Zubereitung und Konsistenz

Das Fazit, das die Wiener Ernährungswissenschafterin Dr. Eva Derndorfer aus dem Experiment von Renate D. zieht: „Ob uns etwas zusagt oder nicht, ist nicht nur eine Frage des Geschmacks, sondern auch der Konsistenz und der Art der Zubereitung.“ Das konnte auch in einer holländischen Studie mit Kindern und jungen Erwachsenen nachgewiesen werden, in der man Gemüse auf verschiedene Arten servierte – gekocht, gegrillt, gedämpft und gebacken: „Man hat gesehen, dass die Vorlieben bei ein und derselben Gemüseart je nach Zubereitungsart sehr stark variieren“, sagt Derndorfer.
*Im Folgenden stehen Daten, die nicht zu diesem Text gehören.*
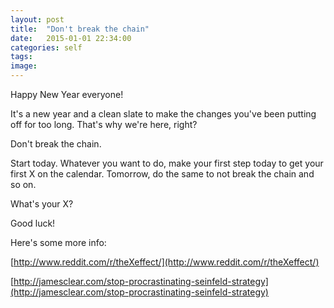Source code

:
 ```yaml
---
layout: post
title:  "Don't break the chain"
date:   2015-01-01 22:34:00
categories: self
tags: 
image: 
---
```

Happy New Year everyone! 

It's a new year and a clean slate to make the changes you've been putting off for too long. That's why we're here, right?

Don't break the chain.

Start today. Whatever you want to do, make your first step today to get your first X on the calendar. Tomorrow, do the same to not break the chain and so on.

What's your X?

Good luck!

Here's some more info:

[http://www.reddit.com/r/theXeffect/](http://www.reddit.com/r/theXeffect/)

[http://jamesclear.com/stop-procrastinating-seinfeld-strategy](http://jamesclear.com/stop-procrastinating-seinfeld-strategy)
Man konnte sogar eine optimale Koch- bzw. Dämpfdauer feststellen: War der Karfiol weder zu knackig noch zu weich, fand er den größten Zuspruch.
Eltern sollten deshalb nicht gleich aufgeben, wenn ihr Kind bei gedünstetem Brokkoli das Näschen rümpft. Servieren Sie ihn beispielsweise, nachdem Sie ihn im Wok kurz scharf angebraten haben oder als Gemüsecremesuppe. Selberkochen sei überhaupt ein Schlüssel, um (gesunde) Gerichte schmackhaft zu machen, ist Derndorfer überzeugt: „Die Fähigkeit zu kochen und die Beschäftigung mit den Zutaten steigern die eigene Fähigkeit zu schmecken.“ Der Speiseplan kann damit fantasievoll verändert und bereichert werden.

Prägung am Familientisch

An sich werden unsere kulinarischen Vorlieben zum Teil sehr früh, nämlich im Mutterleib, geprägt. „Wir begin- nen im letzten Schwangerschaftsdrittel schon zu einem gewissen Ausmaß zu riechen oder zu schmecken, was die Mutter isst“, erklärt Derndorfer. Einige der Aromastoffe aus der Nahrung der Mutter gehen in das Fruchtwasser über. Wie in jeder anderen Lebensphase ist auch in der Schwangerschaft die Vielfalt auf dem Speisezettel sinnvoll und fördert womöglich die spätere kulinarische Aufgeschlossenheit des Kindes. „Trotzdem ist vor allem wichtig, dass die werdende Mutter das Essen genießt“, verweist Derndorfer auf Genuss als eine grundlegende Voraussetzung beim Essen.
Auch, was in der Familie regelmäßig auf den Tisch kommt, prägt unsere Vorlieben. Werden viele verschiedene Speisen kredenzt, steigt die Chance, dass man auch später einen gesunden Mix aus Obst, Gemüse, Vollkorn, Fisch und ein wenig Fleisch auf dem Teller hat. Und selbst, wenn den Eltern manche Lebensmittel nicht zusagen – seien es Rosinen, Heringe oder Avocados, sollten ihre Kinder die Chance haben, diese zumindest zu probieren. Eine sehr reduzierte Speisenauswahl im Kindesalter erhöht die Gefahr, dass einem kaum etwas schmeckt und man quasi zum „Rosinenpicker“ wird.  Die Angst, neues Essen auszuprobieren, hat sogar einen eigenen Namen: Neophobie.
Andererseits kann der Geschmacksinn auch durch stark gewürzte Nahrungsmittel wie Fertiggerichte beeinträchtigt werden. „Fertiggerichte sind oft sehr salzhaltig, sodass Speisen, die weniger Salz enthalten als fad empfunden werden“, erklärt Derndorfer.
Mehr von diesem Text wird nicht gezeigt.